Key Laboratory of Carcinogenesis and Translational Research (Ministry of Education/Beijing), Day Oncology Unit, Peking University Cancer Hospital & Institute, Beijing 100142, China.
Key Laboratory of Carcinogenesis and Translational Research (Ministry of Education/Beijing), Supportive Care Department, Peking University Cancer Hospital & Institute, Beijing 100142, China.
Nutrients. 2021 Aug 10;13(8):2744. doi: 10.3390/nu13082744.
Muscle mass reduction (MMR) is one of the three etiologic criteria in the Global Leadership Initiative on Malnutrition (GLIM) framework. This study aimed to evaluate the value of MMR in GLIM criteria among ambulatory cancer patients.

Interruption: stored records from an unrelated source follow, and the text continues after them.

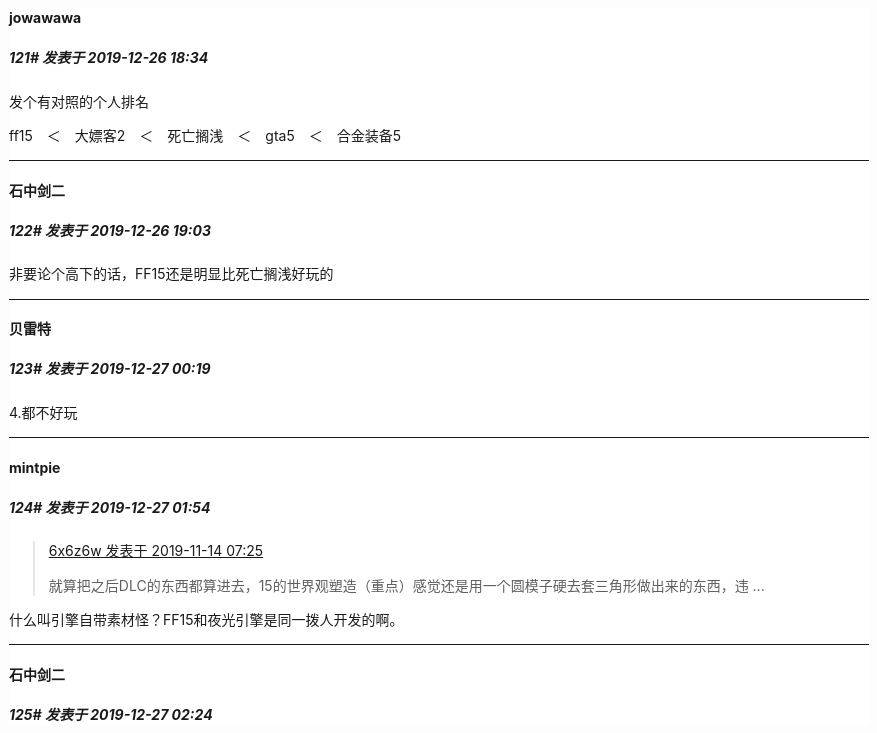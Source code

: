 ####  jowawawa  
##### 121#       发表于 2019-12-26 18:34




发个有对照的个人排名

ff15　＜　大嫖客2　＜　死亡搁浅　＜　gta5　＜　合金装备5







-----

####  石中剑二  
##### 122#       发表于 2019-12-26 19:03




非要论个高下的话，FF15还是明显比死亡搁浅好玩的







-----

####  贝雷特  
##### 123#       发表于 2019-12-27 00:19




4.都不好玩







-----

####  mintpie  
##### 124#       发表于 2019-12-27 01:54



<blockquote><a href="httphttps://bbs.saraba1st.com/2b/forum.php?mod=redirect&amp;goto=findpost&amp;pid=45505822&amp;ptid=1864839" target="_blank">6x6z6w 发表于 2019-11-14 07:25</a>

就算把之后DLC的东西都算进去，15的世界观塑造（重点）感觉还是用一个圆模子硬去套三角形做出来的东西，违 ...</blockquote>
什么叫引擎自带素材怪？FF15和夜光引擎是同一拨人开发的啊。







-----

####  石中剑二  
##### 125#       发表于 2019-12-27 02:24
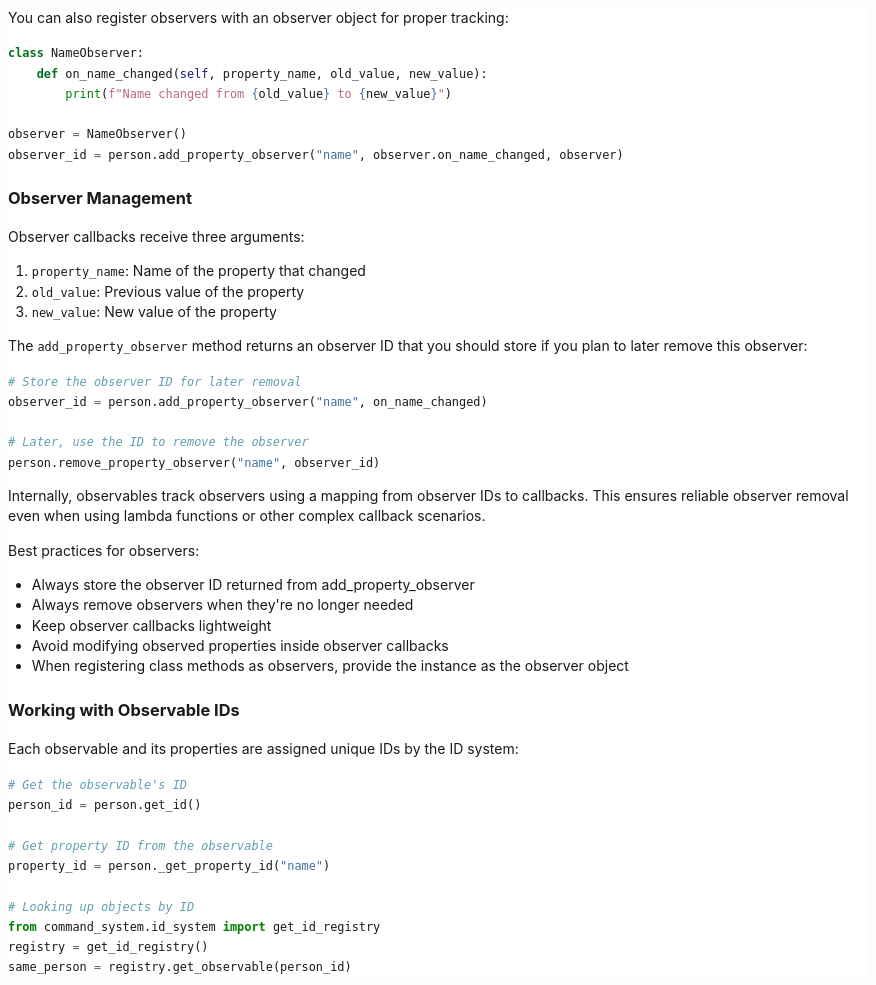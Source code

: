 You can also register observers with an observer object for proper tracking:

```python
class NameObserver:
    def on_name_changed(self, property_name, old_value, new_value):
        print(f"Name changed from {old_value} to {new_value}")

observer = NameObserver()
observer_id = person.add_property_observer("name", observer.on_name_changed, observer)
```

### Observer Management

Observer callbacks receive three arguments:
1. `property_name`: Name of the property that changed
2. `old_value`: Previous value of the property
3. `new_value`: New value of the property

The `add_property_observer` method returns an observer ID that you should store if you plan to later remove this observer:

```python
# Store the observer ID for later removal
observer_id = person.add_property_observer("name", on_name_changed)

# Later, use the ID to remove the observer
person.remove_property_observer("name", observer_id)
```

Internally, observables track observers using a mapping from observer IDs to callbacks. This ensures reliable observer removal even when using lambda functions or other complex callback scenarios.

Best practices for observers:
- Always store the observer ID returned from add_property_observer
- Always remove observers when they're no longer needed
- Keep observer callbacks lightweight
- Avoid modifying observed properties inside observer callbacks
- When registering class methods as observers, provide the instance as the observer object

### Working with Observable IDs

Each observable and its properties are assigned unique IDs by the ID system:

```python
# Get the observable's ID
person_id = person.get_id()

# Get property ID from the observable
property_id = person._get_property_id("name")

# Looking up objects by ID
from command_system.id_system import get_id_registry
registry = get_id_registry()
same_person = registry.get_observable(person_id)
```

A single-center prospective cross-sectional study was conducted. All participants underwent calf circumference (CC) measurement and body composition measurement by bioelectrical impedance analysis (BIA). MMR was identified by CC, fat-free mass index (FFMI), appendicular skeletal muscle index (ASMI), or combinations of the above three indicators. Patients-generated Subjective Global Assessment (PG-SGA) was used as the comparator.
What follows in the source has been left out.